Appelé à commenter les entrefaites, dans un communiqué laconique —qui montre à quel point les médias sont loin de se douter qu’un événement important se prépare sur les parquets boursiers de Montréal et Toronto— un commentateur du quotidien La Presse, Lionel Desjardins, annonce que deux joueurs de haut calibre (Argus Corporation et un anonyme qu’on croit être Domtar) se préparent à déposer une contre-proposition, au plus tard lundi matin ; et que l’Associated Newspaper Group, de Londres, le prin¬cipal actionnaire de Price, s’objecte officiellement sous prétexte que l’offre initiale « ne reflète pas la valeur réelle ou potentielle de la compagnie Price ».

Samedi, 16 novembre
Les bourses sont fermées.
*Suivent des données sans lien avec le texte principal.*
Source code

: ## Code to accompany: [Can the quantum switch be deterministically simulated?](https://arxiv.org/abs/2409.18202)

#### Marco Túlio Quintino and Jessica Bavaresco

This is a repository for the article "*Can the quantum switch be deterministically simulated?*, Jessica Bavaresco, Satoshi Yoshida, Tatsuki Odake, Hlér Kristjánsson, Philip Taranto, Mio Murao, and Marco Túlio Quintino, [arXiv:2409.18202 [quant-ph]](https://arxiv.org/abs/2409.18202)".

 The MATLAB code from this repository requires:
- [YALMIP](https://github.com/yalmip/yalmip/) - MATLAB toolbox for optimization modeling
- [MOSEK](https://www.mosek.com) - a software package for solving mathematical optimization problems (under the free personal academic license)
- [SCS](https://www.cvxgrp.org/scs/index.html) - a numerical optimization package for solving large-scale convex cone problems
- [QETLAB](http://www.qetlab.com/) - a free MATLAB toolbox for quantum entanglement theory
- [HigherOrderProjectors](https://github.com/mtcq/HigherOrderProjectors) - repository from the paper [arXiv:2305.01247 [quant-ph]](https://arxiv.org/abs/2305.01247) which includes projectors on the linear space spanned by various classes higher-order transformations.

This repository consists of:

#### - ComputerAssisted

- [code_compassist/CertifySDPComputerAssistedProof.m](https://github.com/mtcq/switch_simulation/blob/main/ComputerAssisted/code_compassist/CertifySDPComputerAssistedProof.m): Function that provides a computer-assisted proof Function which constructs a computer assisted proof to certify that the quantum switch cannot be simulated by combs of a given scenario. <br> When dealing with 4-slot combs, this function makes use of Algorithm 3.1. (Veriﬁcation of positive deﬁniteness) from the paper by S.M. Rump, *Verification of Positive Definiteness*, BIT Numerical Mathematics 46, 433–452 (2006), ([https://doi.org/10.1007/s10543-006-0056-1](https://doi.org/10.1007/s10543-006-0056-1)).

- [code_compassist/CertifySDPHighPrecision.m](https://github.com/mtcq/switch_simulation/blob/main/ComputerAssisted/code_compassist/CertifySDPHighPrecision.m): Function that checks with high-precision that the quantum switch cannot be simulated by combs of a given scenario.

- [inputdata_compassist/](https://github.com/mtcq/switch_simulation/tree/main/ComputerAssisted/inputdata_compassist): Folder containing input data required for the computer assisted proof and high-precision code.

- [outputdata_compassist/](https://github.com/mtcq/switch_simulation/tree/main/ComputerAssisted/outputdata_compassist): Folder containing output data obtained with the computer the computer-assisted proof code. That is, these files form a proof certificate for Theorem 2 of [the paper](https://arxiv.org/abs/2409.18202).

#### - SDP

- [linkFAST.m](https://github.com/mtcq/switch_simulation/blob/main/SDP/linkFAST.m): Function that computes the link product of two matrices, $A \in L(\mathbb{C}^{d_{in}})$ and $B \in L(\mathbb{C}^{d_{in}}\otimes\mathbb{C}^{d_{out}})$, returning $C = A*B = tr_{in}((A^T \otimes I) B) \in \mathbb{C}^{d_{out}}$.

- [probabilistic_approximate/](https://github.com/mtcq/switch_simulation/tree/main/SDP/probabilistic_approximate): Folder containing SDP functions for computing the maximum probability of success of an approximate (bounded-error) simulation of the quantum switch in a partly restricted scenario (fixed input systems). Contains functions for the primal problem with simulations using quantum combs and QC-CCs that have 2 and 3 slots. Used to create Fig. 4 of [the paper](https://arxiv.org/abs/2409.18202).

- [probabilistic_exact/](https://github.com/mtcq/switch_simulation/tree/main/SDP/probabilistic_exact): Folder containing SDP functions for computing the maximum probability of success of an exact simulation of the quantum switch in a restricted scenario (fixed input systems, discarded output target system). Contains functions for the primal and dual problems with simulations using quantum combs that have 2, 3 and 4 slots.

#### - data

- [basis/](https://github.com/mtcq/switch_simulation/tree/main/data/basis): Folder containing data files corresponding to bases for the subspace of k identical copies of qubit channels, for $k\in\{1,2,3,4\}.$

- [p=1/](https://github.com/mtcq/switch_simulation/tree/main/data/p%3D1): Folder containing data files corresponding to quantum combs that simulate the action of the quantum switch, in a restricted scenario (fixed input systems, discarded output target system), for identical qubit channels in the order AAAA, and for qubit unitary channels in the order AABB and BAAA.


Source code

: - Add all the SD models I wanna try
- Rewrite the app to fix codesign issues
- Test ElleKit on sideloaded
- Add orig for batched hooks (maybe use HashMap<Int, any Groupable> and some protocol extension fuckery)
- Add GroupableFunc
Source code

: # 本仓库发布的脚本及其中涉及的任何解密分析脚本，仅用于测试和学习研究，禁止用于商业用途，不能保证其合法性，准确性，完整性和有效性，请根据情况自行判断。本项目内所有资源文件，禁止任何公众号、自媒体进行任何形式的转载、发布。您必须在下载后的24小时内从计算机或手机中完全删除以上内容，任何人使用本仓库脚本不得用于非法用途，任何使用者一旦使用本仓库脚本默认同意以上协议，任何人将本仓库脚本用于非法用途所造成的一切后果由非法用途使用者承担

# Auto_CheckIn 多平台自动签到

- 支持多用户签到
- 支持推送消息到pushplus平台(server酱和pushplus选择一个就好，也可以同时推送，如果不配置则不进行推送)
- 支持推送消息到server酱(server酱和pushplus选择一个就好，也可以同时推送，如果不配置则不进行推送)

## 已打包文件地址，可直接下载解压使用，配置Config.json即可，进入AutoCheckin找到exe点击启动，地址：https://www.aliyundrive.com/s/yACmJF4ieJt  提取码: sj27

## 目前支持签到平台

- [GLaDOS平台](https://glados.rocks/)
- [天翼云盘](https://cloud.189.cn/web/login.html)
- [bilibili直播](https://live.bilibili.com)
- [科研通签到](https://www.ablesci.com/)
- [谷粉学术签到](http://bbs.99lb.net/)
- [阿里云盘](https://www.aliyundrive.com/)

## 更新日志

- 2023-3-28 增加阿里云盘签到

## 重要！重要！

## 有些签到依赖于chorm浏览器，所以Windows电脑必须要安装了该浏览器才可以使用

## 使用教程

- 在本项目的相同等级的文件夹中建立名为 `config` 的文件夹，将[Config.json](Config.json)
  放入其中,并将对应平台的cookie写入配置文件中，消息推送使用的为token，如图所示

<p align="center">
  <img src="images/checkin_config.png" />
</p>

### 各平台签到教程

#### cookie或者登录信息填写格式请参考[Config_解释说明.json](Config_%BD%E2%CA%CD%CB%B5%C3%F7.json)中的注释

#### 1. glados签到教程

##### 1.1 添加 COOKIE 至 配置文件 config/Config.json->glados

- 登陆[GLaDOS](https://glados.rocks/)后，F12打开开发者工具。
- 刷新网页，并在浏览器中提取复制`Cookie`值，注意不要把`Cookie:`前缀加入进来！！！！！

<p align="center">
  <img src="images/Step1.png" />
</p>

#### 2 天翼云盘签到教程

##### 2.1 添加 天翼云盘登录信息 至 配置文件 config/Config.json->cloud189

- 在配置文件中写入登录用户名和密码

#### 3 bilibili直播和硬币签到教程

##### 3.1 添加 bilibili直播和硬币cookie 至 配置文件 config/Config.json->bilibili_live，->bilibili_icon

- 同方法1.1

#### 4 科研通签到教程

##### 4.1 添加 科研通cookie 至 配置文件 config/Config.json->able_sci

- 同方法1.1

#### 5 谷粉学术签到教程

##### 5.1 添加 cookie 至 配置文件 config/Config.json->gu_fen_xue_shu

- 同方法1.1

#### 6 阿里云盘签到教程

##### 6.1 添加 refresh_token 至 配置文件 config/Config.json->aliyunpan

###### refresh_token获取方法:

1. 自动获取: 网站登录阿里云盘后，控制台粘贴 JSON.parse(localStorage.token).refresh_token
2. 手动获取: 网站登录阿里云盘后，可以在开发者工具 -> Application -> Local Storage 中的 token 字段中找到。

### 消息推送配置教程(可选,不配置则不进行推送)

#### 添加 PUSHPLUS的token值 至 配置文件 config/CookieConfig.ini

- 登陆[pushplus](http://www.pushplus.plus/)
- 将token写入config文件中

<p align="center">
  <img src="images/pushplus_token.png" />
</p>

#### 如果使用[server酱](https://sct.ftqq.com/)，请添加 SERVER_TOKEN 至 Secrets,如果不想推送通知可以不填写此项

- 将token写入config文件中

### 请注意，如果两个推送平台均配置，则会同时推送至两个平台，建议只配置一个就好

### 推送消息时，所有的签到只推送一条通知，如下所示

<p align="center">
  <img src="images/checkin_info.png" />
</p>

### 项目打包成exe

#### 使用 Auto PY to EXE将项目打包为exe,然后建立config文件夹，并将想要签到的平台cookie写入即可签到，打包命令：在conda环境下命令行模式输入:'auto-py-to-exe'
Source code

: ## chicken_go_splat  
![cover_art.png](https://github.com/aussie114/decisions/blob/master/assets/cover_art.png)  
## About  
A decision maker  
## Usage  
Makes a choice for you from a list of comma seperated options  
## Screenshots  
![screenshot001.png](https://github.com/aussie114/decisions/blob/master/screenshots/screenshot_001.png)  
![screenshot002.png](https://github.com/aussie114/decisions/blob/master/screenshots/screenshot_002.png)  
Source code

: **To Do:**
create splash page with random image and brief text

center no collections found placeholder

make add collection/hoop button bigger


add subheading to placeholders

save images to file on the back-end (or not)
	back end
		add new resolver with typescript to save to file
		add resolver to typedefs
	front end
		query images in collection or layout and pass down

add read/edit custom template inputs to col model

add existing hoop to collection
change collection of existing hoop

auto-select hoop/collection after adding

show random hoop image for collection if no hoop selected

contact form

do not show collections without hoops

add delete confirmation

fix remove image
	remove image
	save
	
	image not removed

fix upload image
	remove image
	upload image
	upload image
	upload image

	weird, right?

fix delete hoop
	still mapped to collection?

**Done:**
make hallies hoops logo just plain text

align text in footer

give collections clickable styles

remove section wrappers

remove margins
Rencontres d’alcôves : on se morfond de désespoir ; on tente des scénarios ; on évalue les possibles ; on propose des alliances par avocats interposés comme il se fait en pareil cas dans ces milieux ; on se frotte les mains ! Depuis hier, Bud McDougald, président d’Argus Corporation, essaie d’établir un support légal pour une offre d’échange d’actions au pair avec liquidités, ce qui aurait l’avantage de mettre Price à l’abri de la déferlante. Mais le temps manque désespérément. Les chances d’y arriver avant l’expiration du délai sont du reste si minces, que McDougald laisse tomber la serviette au petit matin. Aucun énervement dans les journaux du Québec cependant. En dehors des actionnaires et de quelques esprits futés, bien peu de personnes ont compris l’ampleur du raz-de-marée qui se prépare. La Presse parle bien d’un « enjeu d’importance », mais le chef de pupitre n’a pas cru justifié de mettre l’événement à sa une. L’appât du gain est maître en tout, l’emporte sur la prudence, sur la raison, sur la solidarité humaine la plus élémentaire. Dans cette église d’Épicure, il n’est d’infidèles que les faillis.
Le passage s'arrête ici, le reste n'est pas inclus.